### What you need to do
Will you transcribe all the entries word for word, skipping the pictures they hold?

+===+

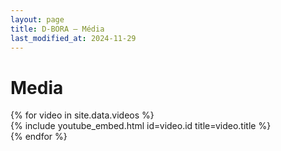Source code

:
 ```yaml
---
layout: page
title: D-BORA — Média
last_modified_at: 2024-11-29
---
```


# Media

<div class="row row-cols-1 row-cols-md-2 g-4">
  {% for video in site.data.videos %}
    <div class="col">
      {% include youtube_embed.html id=video.id title=video.title %}
    </div>
  {% endfor %}
</div>
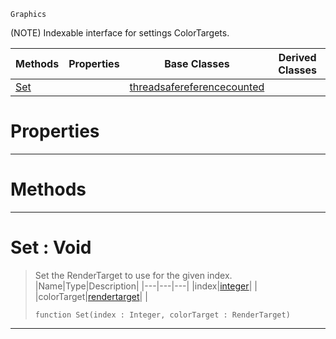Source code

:  `Graphics`

(NOTE) Indexable interface for settings ColorTargets.

|Methods|Properties|Base Classes|Derived Classes|
|---|---|---|---|
|[ Set](https://github.com/PlasmaEngine/PlasmaDocs/tree/master/docs/C%2B%2B/code_reference/class_reference/colortargetmrt.markdown#set-void)| |[threadsafereferencecounted](https://github.com/PlasmaEngine/PlasmaDocs/tree/master/docs/C%2B%2B/code_reference/class_reference/threadsafereferencecounted.markdown)| |


 #  Properties


---  
 #  Methods


---  
 #  Set : Void

> Set the RenderTarget to use for the given index.
> |Name|Type|Description|
> |---|---|---|
> |index|[integer](https://github.com/PlasmaEngine/PlasmaDocs/tree/master/docs/C%2B%2B/code_reference/lightning_base_types/integer.markdown)| |
> |colorTarget|[rendertarget](https://github.com/PlasmaEngine/PlasmaDocs/tree/master/docs/C%2B%2B/code_reference/class_reference/rendertarget.markdown)| |
> ``` lang=cpp, name=Lightning
> function Set(index : Integer, colorTarget : RenderTarget)
> ``` 


---  
 

 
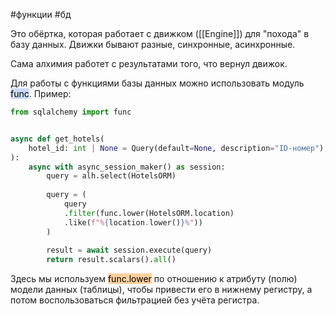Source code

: #функции #бд

Это обёртка, которая работает с движком ([[Engine]]) для "похода" в базу данных. Движки бывают разные, синхронные, асинхронные.

Сама алхимия работет с результатами того, что вернул движок.

Для работы с функциями базы данных можно использовать модуль <mark style="background: #ADCCFFA6;">func</mark>.
Пример:

```python
from sqlalchemy import func


async def get_hotels(
	hotel_id: int | None = Query(default=None, description="ID-номер"),  
):  
	async with async_session_maker() as session:  
	    query = alh.select(HotelsORM)  
	    
	    query = (
		    query
		    .filter(func.lower(HotelsORM.location)
		    .like(f"%{location.lower()}%"))
	    )
	    
	    result = await session.execute(query)  
	    return result.scalars().all()

```
Здесь мы используем <mark style="background: #FFB86CA6;">func.lower</mark> по отношению к атрибуту (полю) модели данных (таблицы), чтобы привести его в нижнему регистру, а потом воспользоваться фильтрацией без учёта регистра.

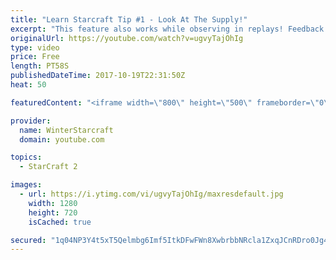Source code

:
 ```yaml
---
title: "Learn Starcraft Tip #1 - Look At The Supply!"
excerpt: "This feature also works while observing in replays! Feedback and tip suggestions are appreciated :)"
originalUrl: https://youtube.com/watch?v=ugvyTajOhIg
type: video
price: Free
length: PT58S
publishedDateTime: 2017-10-19T22:31:50Z
heat: 50

featuredContent: "<iframe width=\"800\" height=\"500\" frameborder=\"0\" src=\"https://www.youtube.com/embed/ugvyTajOhIg\" allow=\"accelerometer; autoplay; encrypted-media; gyroscope; picture-in-picture\" allowfullscreen></iframe>"

provider:
  name: WinterStarcraft
  domain: youtube.com

topics:
  - StarCraft 2

images:
  - url: https://i.ytimg.com/vi/ugvyTajOhIg/maxresdefault.jpg
    width: 1280
    height: 720
    isCached: true

secured: "1q04NP3Y4t5xT5Qelmbg6Imf5ItkDFwFWn8XwbrbbNRcla1ZxqJCnRDro0Jg4OCHyh2fDKQvnB3G3m4GqVi4aIM/9jFsf+yYlAlYxwT5FnSbGqSTZzWgGZ+hS+9mNSzpqQTOvFHJy045JME3rWEnyaVBV/uR6ScKMzD0dOlP3jBTwfeYqVaAkrrreL0F6kYVR9lZqCsaH6a5h0UJe4k8xeNDSE8sP2CRcV6YFsC+UR1ryK4Y3wLNx8n0EFz+uQMr+30LkwcoORWWQRaFen6IQOh8Td8Xqob+ulyECFXx5z1n6W1WObw55PIWEubat6wssQ06TanOoHq4z3eMJYkcs63NAQAt6eABA0XKcKCVABfmzED40OdNwI80yTxZUabcT3PZgU7aKyrX2+QuGLGJ2zEjwLV8vXzyiNS54JgVu+0=;6aB2ueSt/l+s0959IR8X9Q=="
---
```


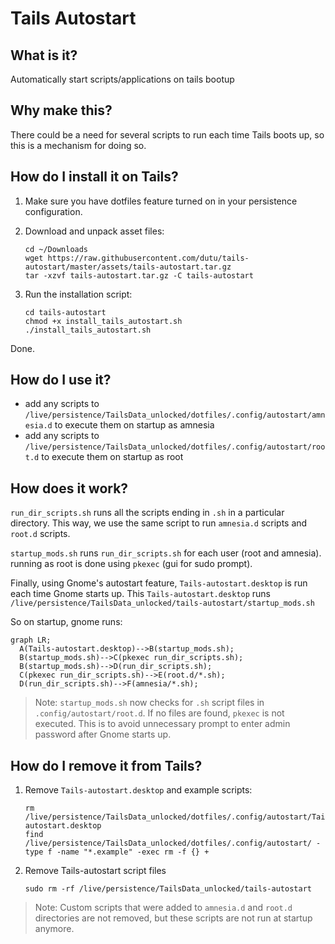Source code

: # Tails Autostart

## What is it?

Automatically start scripts/applications on tails bootup

## Why make this?

There could be a need for several scripts to run each time Tails boots up, so this is a mechanism for doing so.

## How do I install it on Tails?

1. Make sure you have dotfiles feature turned on in your persistence configuration.

2. Download and unpack asset files:
   ```shell
   cd ~/Downloads
   wget https://raw.githubusercontent.com/dutu/tails-autostart/master/assets/tails-autostart.tar.gz
   tar -xzvf tails-autostart.tar.gz -C tails-autostart
   ```

3. Run the installation script:
   ```shell
   cd tails-autostart
   chmod +x install_tails_autostart.sh
   ./install_tails_autostart.sh
   ```

Done.

## How do I use it?

* add any scripts to `/live/persistence/TailsData_unlocked/dotfiles/.config/autostart/amnesia.d` to execute them on startup as amnesia
* add any scripts to `/live/persistence/TailsData_unlocked/dotfiles/.config/autostart/root.d` to execute them on startup as root

## How does it work?
`run_dir_scripts.sh` runs all the scripts ending in `.sh` in a particular directory. This way, we use the same script to run `amnesia.d` scripts and `root.d` scripts.

`startup_mods.sh` runs `run_dir_scripts.sh` for each user (root and amnesia). running as root is done using `pkexec` (gui for sudo prompt).

Finally, using Gnome's autostart feature, `Tails-autostart.desktop` is run each time Gnome starts up. This `Tails-autostart.desktop` runs `/live/persistence/TailsData_unlocked/tails-autostart/startup_mods.sh`

So on startup, gnome runs:

```mermaid
graph LR;
  A(Tails-autostart.desktop)-->B(startup_mods.sh);
  B(startup_mods.sh)-->C(pkexec run_dir_scripts.sh);
  B(startup_mods.sh)-->D(run_dir_scripts.sh);
  C(pkexec run_dir_scripts.sh)-->E(root.d/*.sh);
  D(run_dir_scripts.sh)-->F(amnesia/*.sh);
```

> Note: `startup_mods.sh` now checks for `.sh` script files in `.config/autostart/root.d`. If no files are found, `pkexec` is not executed. This is to avoid unnecessary prompt to enter admin password after Gnome starts up.     

## How do I remove it from Tails?

1. Remove `Tails-autostart.desktop` and example scripts:
   ```shell
   rm /live/persistence/TailsData_unlocked/dotfiles/.config/autostart/Tails-autostart.desktop
   find /live/persistence/TailsData_unlocked/dotfiles/.config/autostart/ -type f -name "*.example" -exec rm -f {} +
   ```
   
2. Remove Tails-autostart script files
   ```shell
   sudo rm -rf /live/persistence/TailsData_unlocked/tails-autostart
   ```

> Note: Custom scripts that were added to `amnesia.d` and `root.d` directories are not removed, but these scripts are not run at startup anymore.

+===+

### Answer to the problem
Source code

:
 ```yaml
---
layout: page
title: D-BORA — Média
last_modified_at: 2024-11-29
---
```


# Media

<div class="row row-cols-1 row-cols-md-2 g-4">
  {% for video in site.data.videos %}
    <div class="col">
      {% include youtube_embed.html id=video.id title=video.title %}
    </div>
  {% endfor %}
</div>
Source code

:  `Graphics`

(NOTE) Indexable interface for settings ColorTargets.

|Methods|Properties|Base Classes|Derived Classes|
|---|---|---|---|
|[ Set](https://github.com/PlasmaEngine/PlasmaDocs/tree/master/docs/C%2B%2B/code_reference/class_reference/colortargetmrt.markdown#set-void)| |[threadsafereferencecounted](https://github.com/PlasmaEngine/PlasmaDocs/tree/master/docs/C%2B%2B/code_reference/class_reference/threadsafereferencecounted.markdown)| |


 #  Properties


---  
 #  Methods


---  
 #  Set : Void

> Set the RenderTarget to use for the given index.
> |Name|Type|Description|
> |---|---|---|
> |index|[integer](https://github.com/PlasmaEngine/PlasmaDocs/tree/master/docs/C%2B%2B/code_reference/lightning_base_types/integer.markdown)| |
> |colorTarget|[rendertarget](https://github.com/PlasmaEngine/PlasmaDocs/tree/master/docs/C%2B%2B/code_reference/class_reference/rendertarget.markdown)| |
> ``` lang=cpp, name=Lightning
> function Set(index : Integer, colorTarget : RenderTarget)
> ``` 


---  
 

 
Source code

: #функции #бд

Это обёртка, которая работает с движком ([[Engine]]) для "похода" в базу данных. Движки бывают разные, синхронные, асинхронные.

Сама алхимия работет с результатами того, что вернул движок.

Для работы с функциями базы данных можно использовать модуль <mark style="background: #ADCCFFA6;">func</mark>.
Пример:

```python
from sqlalchemy import func


async def get_hotels(
	hotel_id: int | None = Query(default=None, description="ID-номер"),  
):  
	async with async_session_maker() as session:  
	    query = alh.select(HotelsORM)  
	    
	    query = (
		    query
		    .filter(func.lower(HotelsORM.location)
		    .like(f"%{location.lower()}%"))
	    )
	    
	    result = await session.execute(query)  
	    return result.scalars().all()

```
Здесь мы используем <mark style="background: #FFB86CA6;">func.lower</mark> по отношению к атрибуту (полю) модели данных (таблицы), чтобы привести его в нижнему регистру, а потом воспользоваться фильтрацией без учёта регистра.

Source code

:
 ```yaml
---
title: "Learn Starcraft Tip #1 - Look At The Supply!"
excerpt: "This feature also works while observing in replays! Feedback and tip suggestions are appreciated :)"
originalUrl: https://youtube.com/watch?v=ugvyTajOhIg
type: video
price: Free
length: PT58S
publishedDateTime: 2017-10-19T22:31:50Z
heat: 50

featuredContent: "<iframe width=\"800\" height=\"500\" frameborder=\"0\" src=\"https://www.youtube.com/embed/ugvyTajOhIg\" allow=\"accelerometer; autoplay; encrypted-media; gyroscope; picture-in-picture\" allowfullscreen></iframe>"

provider:
  name: WinterStarcraft
  domain: youtube.com

topics:
  - StarCraft 2

images:
  - url: https://i.ytimg.com/vi/ugvyTajOhIg/maxresdefault.jpg
    width: 1280
    height: 720
    isCached: true

secured: "1q04NP3Y4t5xT5Qelmbg6Imf5ItkDFwFWn8XwbrbbNRcla1ZxqJCnRDro0Jg4OCHyh2fDKQvnB3G3m4GqVi4aIM/9jFsf+yYlAlYxwT5FnSbGqSTZzWgGZ+hS+9mNSzpqQTOvFHJy045JME3rWEnyaVBV/uR6ScKMzD0dOlP3jBTwfeYqVaAkrrreL0F6kYVR9lZqCsaH6a5h0UJe4k8xeNDSE8sP2CRcV6YFsC+UR1ryK4Y3wLNx8n0EFz+uQMr+30LkwcoORWWQRaFen6IQOh8Td8Xqob+ulyECFXx5z1n6W1WObw55PIWEubat6wssQ06TanOoHq4z3eMJYkcs63NAQAt6eABA0XKcKCVABfmzED40OdNwI80yTxZUabcT3PZgU7aKyrX2+QuGLGJ2zEjwLV8vXzyiNS54JgVu+0=;6aB2ueSt/l+s0959IR8X9Q=="
---
```


Source code

: # Tails Autostart

## What is it?

Automatically start scripts/applications on tails bootup

## Why make this?

There could be a need for several scripts to run each time Tails boots up, so this is a mechanism for doing so.

## How do I install it on Tails?

1. Make sure you have dotfiles feature turned on in your persistence configuration.

2. Download and unpack asset files:
   ```shell
   cd ~/Downloads
   wget https://raw.githubusercontent.com/dutu/tails-autostart/master/assets/tails-autostart.tar.gz
   tar -xzvf tails-autostart.tar.gz -C tails-autostart
   ```

3. Run the installation script:
   ```shell
   cd tails-autostart
   chmod +x install_tails_autostart.sh
   ./install_tails_autostart.sh
   ```

Done.

## How do I use it?

* add any scripts to `/live/persistence/TailsData_unlocked/dotfiles/.config/autostart/amnesia.d` to execute them on startup as amnesia
* add any scripts to `/live/persistence/TailsData_unlocked/dotfiles/.config/autostart/root.d` to execute them on startup as root

## How does it work?
`run_dir_scripts.sh` runs all the scripts ending in `.sh` in a particular directory. This way, we use the same script to run `amnesia.d` scripts and `root.d` scripts.

`startup_mods.sh` runs `run_dir_scripts.sh` for each user (root and amnesia). running as root is done using `pkexec` (gui for sudo prompt).

Finally, using Gnome's autostart feature, `Tails-autostart.desktop` is run each time Gnome starts up. This `Tails-autostart.desktop` runs `/live/persistence/TailsData_unlocked/tails-autostart/startup_mods.sh`

So on startup, gnome runs:

```mermaid
graph LR;
  A(Tails-autostart.desktop)-->B(startup_mods.sh);
  B(startup_mods.sh)-->C(pkexec run_dir_scripts.sh);
  B(startup_mods.sh)-->D(run_dir_scripts.sh);
  C(pkexec run_dir_scripts.sh)-->E(root.d/*.sh);
  D(run_dir_scripts.sh)-->F(amnesia/*.sh);
```

> Note: `startup_mods.sh` now checks for `.sh` script files in `.config/autostart/root.d`. If no files are found, `pkexec` is not executed. This is to avoid unnecessary prompt to enter admin password after Gnome starts up.     

## How do I remove it from Tails?

1. Remove `Tails-autostart.desktop` and example scripts:
   ```shell
   rm /live/persistence/TailsData_unlocked/dotfiles/.config/autostart/Tails-autostart.desktop
   find /live/persistence/TailsData_unlocked/dotfiles/.config/autostart/ -type f -name "*.example" -exec rm -f {} +
   ```
   
2. Remove Tails-autostart script files
   ```shell
   sudo rm -rf /live/persistence/TailsData_unlocked/tails-autostart
   ```

> Note: Custom scripts that were added to `amnesia.d` and `root.d` directories are not removed, but these scripts are not run at startup anymore.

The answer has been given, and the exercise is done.